Da Weylandt a Novara

Nizzolo dice tutto d’un fiato nel buio della seconda notte al Giro d’Italia. Il Giro d’Italia ha ricordato i 10 anni dalla morte di Weylandt con una gigantografia del suo numero 108 alla partenza, davanti cui il gruppo si è fermato in un minuto di raccoglimento. Poi è iniziata la corsa e il traguardo di Novara ha visto Nizzolo secondo, ma un po’ come per la crono tra Ganna e Affini, nella sua voce non c’è una delusione particolare.
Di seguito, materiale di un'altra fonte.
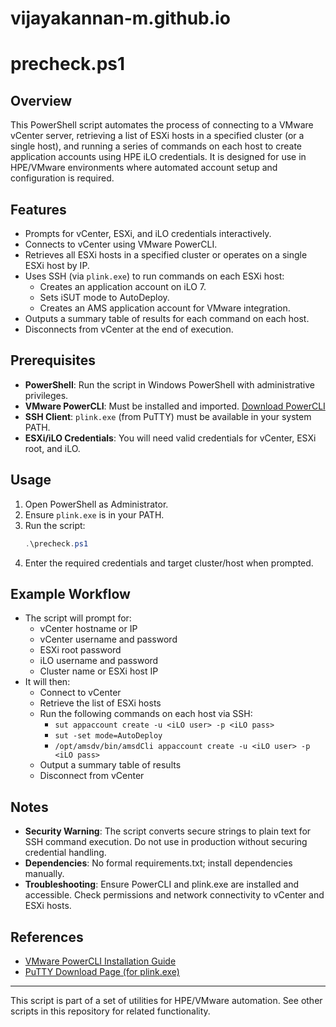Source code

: # vijayakannan-m.github.io

# precheck.ps1

## Overview
This PowerShell script automates the process of connecting to a VMware vCenter server, retrieving a list of ESXi hosts in a specified cluster (or a single host), and running a series of commands on each host to create application accounts using HPE iLO credentials. It is designed for use in HPE/VMware environments where automated account setup and configuration is required.

## Features
- Prompts for vCenter, ESXi, and iLO credentials interactively.
- Connects to vCenter using VMware PowerCLI.
- Retrieves all ESXi hosts in a specified cluster or operates on a single ESXi host by IP.
- Uses SSH (via `plink.exe`) to run commands on each ESXi host:
  - Creates an application account on iLO 7.
  - Sets iSUT mode to AutoDeploy.
  - Creates an AMS application account for VMware integration.
- Outputs a summary table of results for each command on each host.
- Disconnects from vCenter at the end of execution.

## Prerequisites
- **PowerShell**: Run the script in Windows PowerShell with administrative privileges.
- **VMware PowerCLI**: Must be installed and imported. [Download PowerCLI](https://developer.broadcom.com/tools/vcf-powercli/latest/)
- **SSH Client**: `plink.exe` (from PuTTY) must be available in your system PATH.
- **ESXi/iLO Credentials**: You will need valid credentials for vCenter, ESXi root, and iLO.

## Usage
1. Open PowerShell as Administrator.
2. Ensure `plink.exe` is in your PATH.
3. Run the script:
   ```powershell
   .\precheck.ps1
   ```
4. Enter the required credentials and target cluster/host when prompted.

## Example Workflow
- The script will prompt for:
  - vCenter hostname or IP
  - vCenter username and password
  - ESXi root password
  - iLO username and password
  - Cluster name or ESXi host IP
- It will then:
  - Connect to vCenter
  - Retrieve the list of ESXi hosts
  - Run the following commands on each host via SSH:
    - `sut appaccount create -u <iLO user> -p <iLO pass>`
    - `sut -set mode=AutoDeploy`
    - `/opt/amsdv/bin/amsdCli appaccount create -u <iLO user> -p <iLO pass>`
  - Output a summary table of results
  - Disconnect from vCenter

## Notes
- **Security Warning**: The script converts secure strings to plain text for SSH command execution. Do not use in production without securing credential handling.
- **Dependencies**: No formal requirements.txt; install dependencies manually.
- **Troubleshooting**: Ensure PowerCLI and plink.exe are installed and accessible. Check permissions and network connectivity to vCenter and ESXi hosts.

## References
- [VMware PowerCLI Installation Guide](https://developer.broadcom.com/powercli/installation-guide)
- [PuTTY Download Page (for plink.exe)](https://www.chiark.greenend.org.uk/~sgtatham/putty/latest.html)

---
This script is part of a set of utilities for HPE/VMware automation. See other scripts in this repository for related functionality.
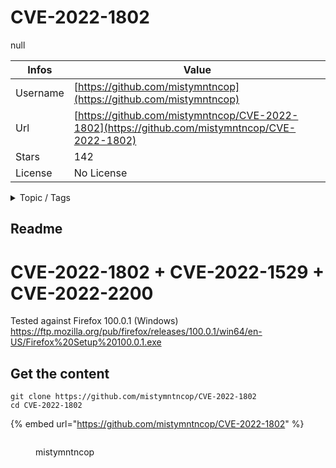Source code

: # CVE-2022-1802

null

| Infos    | Value                                                              |
| -------- | -------------------------------------------------------------------|
| Username | [https://github.com/mistymntncop](https://github.com/mistymntncop) |
| Url      | [https://github.com/mistymntncop/CVE-2022-1802](https://github.com/mistymntncop/CVE-2022-1802)                                               |
| Stars    | 142                                                          |
| License  | No License                                                        |

<details>

<summary>Topic / Tags</summary>



</details>

## Readme

# CVE-2022-1802 + CVE-2022-1529 + CVE-2022-2200
Tested against Firefox 100.0.1 (Windows)
https://ftp.mozilla.org/pub/firefox/releases/100.0.1/win64/en-US/Firefox%20Setup%20100.0.1.exe


## Get the content

```
git clone https://github.com/mistymntncop/CVE-2022-1802
cd CVE-2022-1802
```

{% embed url="https://github.com/mistymntncop/CVE-2022-1802" %}

<figure><img src="https://avatars.githubusercontent.com/u/105329747?v=4" alt=""><figcaption><p>mistymntncop</p></figcaption></figure>
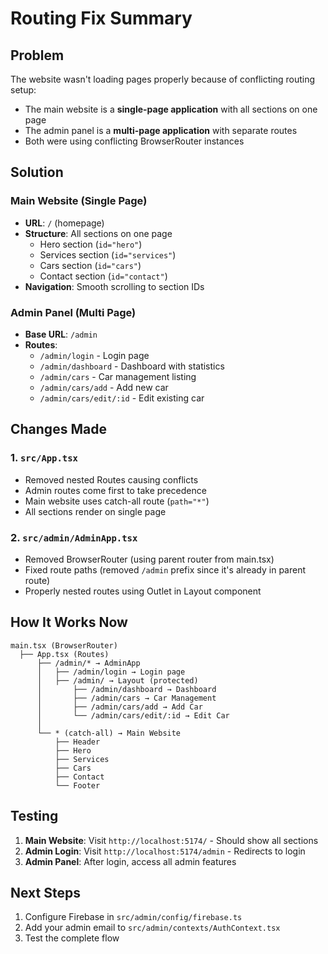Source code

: # Routing Fix Summary

## Problem

The website wasn't loading pages properly because of conflicting routing setup:

- The main website is a **single-page application** with all sections on one page
- The admin panel is a **multi-page application** with separate routes
- Both were using conflicting BrowserRouter instances

## Solution

### Main Website (Single Page)

- **URL**: `/` (homepage)
- **Structure**: All sections on one page
  - Hero section (`id="hero"`)
  - Services section (`id="services"`)
  - Cars section (`id="cars"`)
  - Contact section (`id="contact"`)
- **Navigation**: Smooth scrolling to section IDs

### Admin Panel (Multi Page)

- **Base URL**: `/admin`
- **Routes**:
  - `/admin/login` - Login page
  - `/admin/dashboard` - Dashboard with statistics
  - `/admin/cars` - Car management listing
  - `/admin/cars/add` - Add new car
  - `/admin/cars/edit/:id` - Edit existing car

## Changes Made

### 1. `src/App.tsx`

- Removed nested Routes causing conflicts
- Admin routes come first to take precedence
- Main website uses catch-all route (`path="*"`)
- All sections render on single page

### 2. `src/admin/AdminApp.tsx`

- Removed BrowserRouter (using parent router from main.tsx)
- Fixed route paths (removed `/admin` prefix since it's already in parent route)
- Properly nested routes using Outlet in Layout component

## How It Works Now

```
main.tsx (BrowserRouter)
  ├── App.tsx (Routes)
      ├── /admin/* → AdminApp
      │   ├── /admin/login → Login page
      │   ├── /admin/ → Layout (protected)
      │       ├── /admin/dashboard → Dashboard
      │       ├── /admin/cars → Car Management
      │       ├── /admin/cars/add → Add Car
      │       └── /admin/cars/edit/:id → Edit Car
      │
      └── * (catch-all) → Main Website
          ├── Header
          ├── Hero
          ├── Services
          ├── Cars
          ├── Contact
          └── Footer
```

## Testing

1. **Main Website**: Visit `http://localhost:5174/` - Should show all sections
2. **Admin Login**: Visit `http://localhost:5174/admin` - Redirects to login
3. **Admin Panel**: After login, access all admin features

## Next Steps

1. Configure Firebase in `src/admin/config/firebase.ts`
2. Add your admin email to `src/admin/contexts/AuthContext.tsx`
3. Test the complete flow
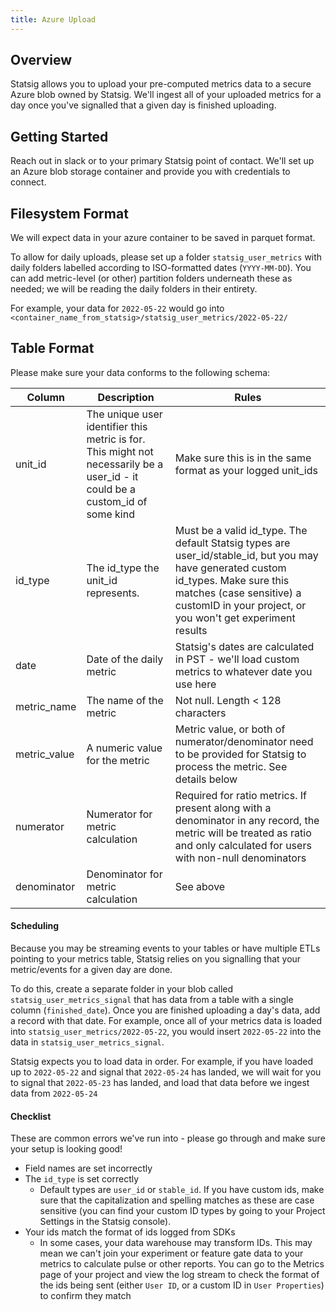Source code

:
 ```yaml
---
title: Azure Upload
---
```


## Overview

Statsig allows you to upload your pre-computed metrics data to a secure Azure blob owned by Statsig. We'll ingest all of your uploaded metrics for a day once you've signalled that a given day is finished uploading.

## Getting Started

Reach out in slack or to your primary Statsig point of contact. We'll set up an Azure blob storage container and provide you with credentials to connect.

## Filesystem Format

We will expect data in your azure container to be saved in parquet format.

To allow for daily uploads, please set up a folder `statsig_user_metrics` with daily folders labelled according to ISO-formatted dates (`YYYY-MM-DD`). You can add metric-level (or other) partition folders underneath these as needed; we will be reading the daily folders in their entirety.

For example, your data for `2022-05-22` would go into `<container_name_from_statsig>/statsig_user_metrics/2022-05-22/`

## Table Format

Please make sure your data conforms to the following schema:

| Column       | Description                                                                                                                   | Rules                                                                                                                                                                                                                         |
| ------------ | ----------------------------------------------------------------------------------------------------------------------------- | ----------------------------------------------------------------------------------------------------------------------------------------------------------------------------------------------------------------------------- |
| unit_id      | The unique user identifier this metric is for. This might not necessarily be a user_id - it could be a custom_id of some kind | Make sure this is in the same format as your logged unit_ids                                                                                                                                                                  |
| id_type      | The id_type the unit_id represents.                                                                                           | Must be a valid id_type. The default Statsig types are user_id/stable_id, but you may have generated custom id_types. Make sure this matches (case sensitive) a customID in your project, or you won't get experiment results |
| date         | Date of the daily metric                                                                                                      | Statsig's dates are calculated in PST - we'll load custom metrics to whatever date you use here                                                                                                                               |
| metric_name  | The name of the metric                                                                                                        | Not null. Length < 128 characters                                                                                                                                                                                             |
| metric_value | A numeric value for the metric                                                                                                | Metric value, or both of numerator/denominator need to be provided for Statsig to process the metric. See details below                                                                                                       |
| numerator    | Numerator for metric calculation                                                                                              | Required for ratio metrics. If present along with a denominator in any record, the metric will be treated as ratio and only calculated for users with non-null denominators                                                   |
| denominator  | Denominator for metric calculation                                                                                            | See above                                                                                                                                                                                                                     |

#### Scheduling

Because you may be streaming events to your tables or have multiple ETLs pointing to your metrics table, Statsig relies on you
signalling that your metric/events for a given day are done.

To do this, create a separate folder in your blob called `statsig_user_metrics_signal` that has data from a table with a single column (`finished_date`). Once you are finished uploading a day's data, add a record
with that date. For example, once all of your metrics data is loaded into `statsig_user_metrics/2022-05-22`, you would insert `2022-05-22` into the data in `statsig_user_metrics_signal`.

Statsig expects you to load data in order. For example, if you have loaded up to `2022-05-22` and signal that `2022-05-24` has landed,
we will wait for you to signal that `2022-05-23` has landed, and load that data before we ingest data from `2022-05-24`

<a name="checklist"></a>

#### Checklist

These are common errors we've run into - please go through and make sure your setup is looking good!

- Field names are set incorrectly
- The `id_type` is set correctly
  - Default types are `user_id` or `stable_id`. If you have custom ids, make sure that the capitalization and spelling matches as these are case sensitive (you can find your custom ID types by going to your Project Settings in the Statsig console).
- Your ids match the format of ids logged from SDKs
  - In some cases, your data warehouse may transform IDs. This may mean we can't join your experiment or feature gate data to your metrics to calculate pulse or other reports. You can go to the Metrics page of your project and view the log stream to check the format of the ids being sent (either `User ID`, or a custom ID in `User Properties`) to confirm they match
«La storia dei secondi posti inizia a scocciarmi – dice – chiaro che tutti vorrebbero vincere. Non credo che il mio valore sia legato alle vittorie, anche se me la meriterei. Se verrà, sarò il primo ad essere felice. In passato ci sono stati tanti piazzamenti che mi sono bruciati, questo meno. Merlier ha fatto gran volata. Sapevo che era così forte. L’avevo anche detto a Missaglia andando alla partenza. Ero contento di stargli a ruota perché di solito parte lungo…».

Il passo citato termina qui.